Activity: Your task is to copy every line of the records below that contains "testing".

[Stored data]
# # # # # # #

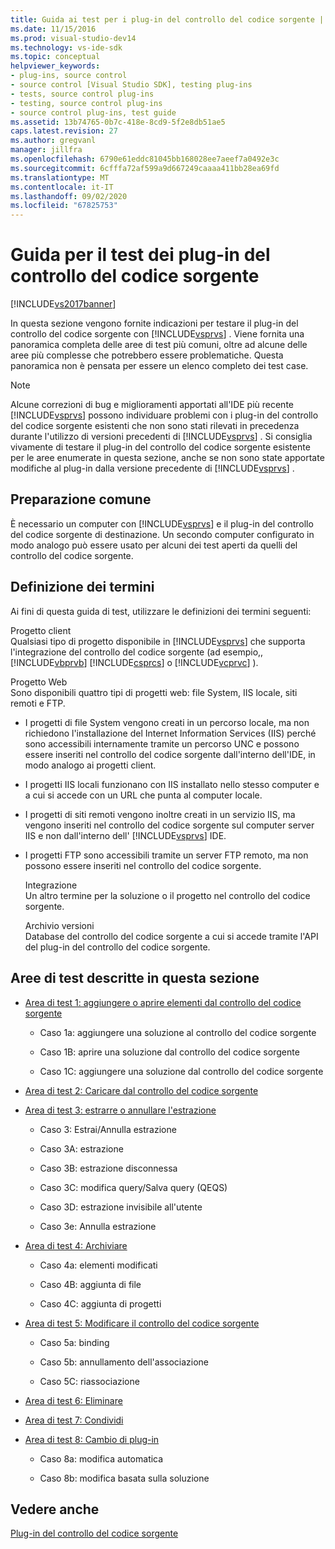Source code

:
 ```yaml
---
title: Guida ai test per i plug-in del controllo del codice sorgente | Microsoft Docs
ms.date: 11/15/2016
ms.prod: visual-studio-dev14
ms.technology: vs-ide-sdk
ms.topic: conceptual
helpviewer_keywords:
- plug-ins, source control
- source control [Visual Studio SDK], testing plug-ins
- tests, source control plug-ins
- testing, source control plug-ins
- source control plug-ins, test guide
ms.assetid: 13b74765-0b7c-418e-8cd9-5f2e8db51ae5
caps.latest.revision: 27
ms.author: gregvanl
manager: jillfra
ms.openlocfilehash: 6790e61eddc81045bb168028ee7aeef7a0492e3c
ms.sourcegitcommit: 6cfffa72af599a9d667249caaaa411bb28ea69fd
ms.translationtype: MT
ms.contentlocale: it-IT
ms.lasthandoff: 09/02/2020
ms.locfileid: "67825753"
---
```

# <a name="test-guide-for-source-control-plug-ins"></a>Guida per il test dei plug-in del controllo del codice sorgente
[!INCLUDE[vs2017banner](../../includes/vs2017banner.md)]

In questa sezione vengono fornite indicazioni per testare il plug-in del controllo del codice sorgente con [!INCLUDE[vsprvs](../../includes/vsprvs-md.md)] . Viene fornita una panoramica completa delle aree di test più comuni, oltre ad alcune delle aree più complesse che potrebbero essere problematiche. Questa panoramica non è pensata per essere un elenco completo dei test case.  
  
> [!NOTE]
> Alcune correzioni di bug e miglioramenti apportati all'IDE più recente [!INCLUDE[vsprvs](../../includes/vsprvs-md.md)] possono individuare problemi con i plug-in del controllo del codice sorgente esistenti che non sono stati rilevati in precedenza durante l'utilizzo di versioni precedenti di [!INCLUDE[vsprvs](../../includes/vsprvs-md.md)] . Si consiglia vivamente di testare il plug-in del controllo del codice sorgente esistente per le aree enumerate in questa sezione, anche se non sono state apportate modifiche al plug-in dalla versione precedente di [!INCLUDE[vsprvs](../../includes/vsprvs-md.md)] .  
  
## <a name="common-preparation"></a>Preparazione comune  
 È necessario un computer con [!INCLUDE[vsprvs](../../includes/vsprvs-md.md)] e il plug-in del controllo del codice sorgente di destinazione. Un secondo computer configurato in modo analogo può essere usato per alcuni dei test aperti da quelli del controllo del codice sorgente.  
  
## <a name="definition-of-terms"></a>Definizione dei termini  
 Ai fini di questa guida di test, utilizzare le definizioni dei termini seguenti:  
  
 Progetto client  
 Qualsiasi tipo di progetto disponibile in [!INCLUDE[vsprvs](../../includes/vsprvs-md.md)] che supporta l'integrazione del controllo del codice sorgente (ad esempio,, [!INCLUDE[vbprvb](../../includes/vbprvb-md.md)] [!INCLUDE[csprcs](../../includes/csprcs-md.md)] o [!INCLUDE[vcprvc](../../includes/vcprvc-md.md)] ).  
  
 Progetto Web  
 Sono disponibili quattro tipi di progetti web: file System, IIS locale, siti remoti e FTP.  
  
- I progetti di file System vengono creati in un percorso locale, ma non richiedono l'installazione del Internet Information Services (IIS) perché sono accessibili internamente tramite un percorso UNC e possono essere inseriti nel controllo del codice sorgente dall'interno dell'IDE, in modo analogo ai progetti client.  
  
- I progetti IIS locali funzionano con IIS installato nello stesso computer e a cui si accede con un URL che punta al computer locale.  
  
- I progetti di siti remoti vengono inoltre creati in un servizio IIS, ma vengono inseriti nel controllo del codice sorgente sul computer server IIS e non dall'interno dell' [!INCLUDE[vsprvs](../../includes/vsprvs-md.md)] IDE.  
  
- I progetti FTP sono accessibili tramite un server FTP remoto, ma non possono essere inseriti nel controllo del codice sorgente.  
  
  Integrazione  
  Un altro termine per la soluzione o il progetto nel controllo del codice sorgente.  
  
  Archivio versioni  
  Database del controllo del codice sorgente a cui si accede tramite l'API del plug-in del controllo del codice sorgente.  
  
## <a name="test-areas-covered-in-this-section"></a>Aree di test descritte in questa sezione  
  
- [Area di test 1: aggiungere o aprire elementi dal controllo del codice sorgente](../../extensibility/internals/test-area-1-add-to-open-from-source-control.md)  
  
  - Caso 1a: aggiungere una soluzione al controllo del codice sorgente  

  - Caso 1B: aprire una soluzione dal controllo del codice sorgente  

  - Caso 1C: aggiungere una soluzione dal controllo del codice sorgente  

- [Area di test 2: Caricare dal controllo del codice sorgente](../../extensibility/internals/test-area-2-get-from-source-control.md)  
  
- [Area di test 3: estrarre o annullare l'estrazione](../../extensibility/internals/test-area-3-check-out-undo-checkout.md)  
  
  - Caso 3: Estrai/Annulla estrazione  

  - Caso 3A: estrazione  

  - Caso 3B: estrazione disconnessa  

  - Caso 3C: modifica query/Salva query (QEQS)  

  - Caso 3D: estrazione invisibile all'utente  

  - Caso 3e: Annulla estrazione  
  
- [Area di test 4: Archiviare](../../extensibility/internals/test-area-4-check-in.md)  
  
  - Caso 4a: elementi modificati  

  - Caso 4B: aggiunta di file  

  - Caso 4C: aggiunta di progetti  
  
- [Area di test 5: Modificare il controllo del codice sorgente](../../extensibility/internals/test-area-5-change-source-control.md)  
  
  - Caso 5a: binding  

  - Caso 5b: annullamento dell'associazione  

  - Caso 5C: riassociazione  

- [Area di test 6: Eliminare](../../extensibility/internals/test-area-6-delete.md)  

- [Area di test 7: Condividi](../../extensibility/internals/test-area-7-share.md)  

- [Area di test 8: Cambio di plug-in](../../extensibility/internals/test-area-8-plug-in-switching.md)  

  - Caso 8a: modifica automatica  

  - Caso 8b: modifica basata sulla soluzione  

## <a name="see-also"></a>Vedere anche  
 [Plug-in del controllo del codice sorgente](../../extensibility/source-control-plug-ins.md)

# # # # # # #

Task output:
- source control [Visual Studio SDK], testing plug-ins
- testing, source control plug-ins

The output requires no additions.